**ASSIGNMENT:**
Every entry that appears below is to be output exactly.

** Opening EXTRACTED INFORMATION block **

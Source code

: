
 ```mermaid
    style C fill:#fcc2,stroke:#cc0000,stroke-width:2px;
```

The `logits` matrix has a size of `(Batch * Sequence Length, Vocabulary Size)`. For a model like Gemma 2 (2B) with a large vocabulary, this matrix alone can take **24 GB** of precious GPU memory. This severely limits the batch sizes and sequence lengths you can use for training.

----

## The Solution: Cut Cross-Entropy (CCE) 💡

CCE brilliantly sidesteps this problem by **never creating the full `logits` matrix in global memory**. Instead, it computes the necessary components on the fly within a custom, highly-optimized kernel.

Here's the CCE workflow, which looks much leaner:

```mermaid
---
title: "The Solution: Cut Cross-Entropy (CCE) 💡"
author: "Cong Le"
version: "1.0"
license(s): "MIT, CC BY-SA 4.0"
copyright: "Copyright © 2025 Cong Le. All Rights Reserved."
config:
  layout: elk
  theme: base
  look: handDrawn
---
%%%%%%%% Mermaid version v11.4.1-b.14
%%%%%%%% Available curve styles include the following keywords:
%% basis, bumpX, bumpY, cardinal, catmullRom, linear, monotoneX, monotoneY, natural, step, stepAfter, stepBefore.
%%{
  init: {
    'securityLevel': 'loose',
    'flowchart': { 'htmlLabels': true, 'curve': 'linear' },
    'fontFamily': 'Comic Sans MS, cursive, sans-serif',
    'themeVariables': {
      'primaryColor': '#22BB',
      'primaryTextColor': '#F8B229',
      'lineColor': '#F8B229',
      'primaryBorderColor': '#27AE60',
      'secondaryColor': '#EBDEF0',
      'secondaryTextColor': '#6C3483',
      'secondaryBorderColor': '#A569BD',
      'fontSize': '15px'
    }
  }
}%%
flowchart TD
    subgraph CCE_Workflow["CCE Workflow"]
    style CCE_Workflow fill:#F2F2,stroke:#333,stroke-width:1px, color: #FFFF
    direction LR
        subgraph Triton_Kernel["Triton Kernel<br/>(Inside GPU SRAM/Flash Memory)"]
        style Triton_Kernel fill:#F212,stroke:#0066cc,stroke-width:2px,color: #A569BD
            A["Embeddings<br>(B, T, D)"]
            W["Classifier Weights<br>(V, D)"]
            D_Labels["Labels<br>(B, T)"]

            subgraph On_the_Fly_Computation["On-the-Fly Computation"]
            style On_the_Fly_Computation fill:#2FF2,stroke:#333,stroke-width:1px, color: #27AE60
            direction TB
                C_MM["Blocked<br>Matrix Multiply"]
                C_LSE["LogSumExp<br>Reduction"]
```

** Closing EXTRACTED INFORMATION block **

**THE COMPLETED TASK:**
Source code

:
 ```mermaid
    style C fill:#fcc2,stroke:#cc0000,stroke-width:2px;
```

The `logits` matrix has a size of `(Batch * Sequence Length, Vocabulary Size)`. For a model like Gemma 2 (2B) with a large vocabulary, this matrix alone can take **24 GB** of precious GPU memory. This severely limits the batch sizes and sequence lengths you can use for training.

----

## The Solution: Cut Cross-Entropy (CCE) 💡

CCE brilliantly sidesteps this problem by **never creating the full `logits` matrix in global memory**. Instead, it computes the necessary components on the fly within a custom, highly-optimized kernel.

Here's the CCE workflow, which looks much leaner:

```mermaid
---
title: "The Solution: Cut Cross-Entropy (CCE) 💡"
author: "Cong Le"
version: "1.0"
license(s): "MIT, CC BY-SA 4.0"
copyright: "Copyright © 2025 Cong Le. All Rights Reserved."
config:
  layout: elk
  theme: base
  look: handDrawn
---
%%%%%%%% Mermaid version v11.4.1-b.14
%%%%%%%% Available curve styles include the following keywords:
%% basis, bumpX, bumpY, cardinal, catmullRom, linear, monotoneX, monotoneY, natural, step, stepAfter, stepBefore.
%%{
  init: {
    'securityLevel': 'loose',
    'flowchart': { 'htmlLabels': true, 'curve': 'linear' },
    'fontFamily': 'Comic Sans MS, cursive, sans-serif',
    'themeVariables': {
      'primaryColor': '#22BB',
      'primaryTextColor': '#F8B229',
      'lineColor': '#F8B229',
      'primaryBorderColor': '#27AE60',
      'secondaryColor': '#EBDEF0',
      'secondaryTextColor': '#6C3483',
      'secondaryBorderColor': '#A569BD',
      'fontSize': '15px'
    }
  }
}%%
flowchart TD
    subgraph CCE_Workflow["CCE Workflow"]
    style CCE_Workflow fill:#F2F2,stroke:#333,stroke-width:1px, color: #FFFF
    direction LR
        subgraph Triton_Kernel["Triton Kernel<br/>(Inside GPU SRAM/Flash Memory)"]
        style Triton_Kernel fill:#F212,stroke:#0066cc,stroke-width:2px,color: #A569BD
            A["Embeddings<br>(B, T, D)"]
            W["Classifier Weights<br>(V, D)"]
            D_Labels["Labels<br>(B, T)"]

            subgraph On_the_Fly_Computation["On-the-Fly Computation"]
            style On_the_Fly_Computation fill:#2FF2,stroke:#333,stroke-width:1px, color: #27AE60
            direction TB
                C_MM["Blocked<br>Matrix Multiply"]
                C_LSE["LogSumExp<br>Reduction"]
```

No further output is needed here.